§ To do
Would you please return every line from the listing that contains the word "Instalando"?

§ Provided material
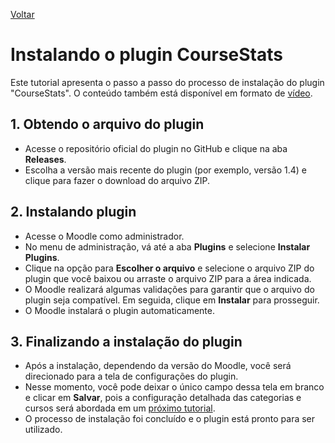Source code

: [Voltar](../README.pt-BR.md)

# Instalando o plugin CourseStats

Este tutorial apresenta o passo a passo do processo de instalação do plugin "CourseStats". O conteúdo também está disponível em formato de [vídeo](https://www.youtube.com/watch?v=qLNvJU4EPpQ).

## 1. Obtendo o arquivo do plugin 
- Acesse o repositório oficial do plugin no GitHub e clique na aba **Releases**.
- Escolha a versão mais recente do plugin (por exemplo, versão 1.4) e clique para fazer o download do arquivo ZIP.

## 2. Instalando plugin 
- Acesse o Moodle como administrador.
- No menu de administração, vá até a aba **Plugins** e selecione **Instalar Plugins**.
- Clique na opção para **Escolher o arquivo** e selecione o arquivo ZIP do plugin que você baixou ou arraste o arquivo ZIP para a área indicada.
- O Moodle realizará algumas validações para garantir que o arquivo do plugin seja compatível. Em seguida, clique em **Instalar** para prosseguir.
- O Moodle instalará o plugin automaticamente.

## 3. Finalizando a instalação do plugin 
- Após a instalação, dependendo da versão do Moodle, você será direcionado para a tela de configurações do plugin.
- Nesse momento, você pode deixar o único campo dessa tela em branco e clicar em **Salvar**, pois a configuração detalhada das categorias e cursos será abordada em um [próximo tutorial](./first_usage.pt-BR.md).
- O processo de instalação foi concluído e o plugin está pronto para ser utilizado.

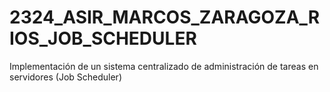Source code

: # 2324_ASIR_MARCOS_ZARAGOZA_RIOS_JOB_SCHEDULER
Implementación de un sistema centralizado de administración de tareas en servidores (Job Scheduler)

§ Response
# Instalando o plugin CourseStats
## 2. Instalando plugin 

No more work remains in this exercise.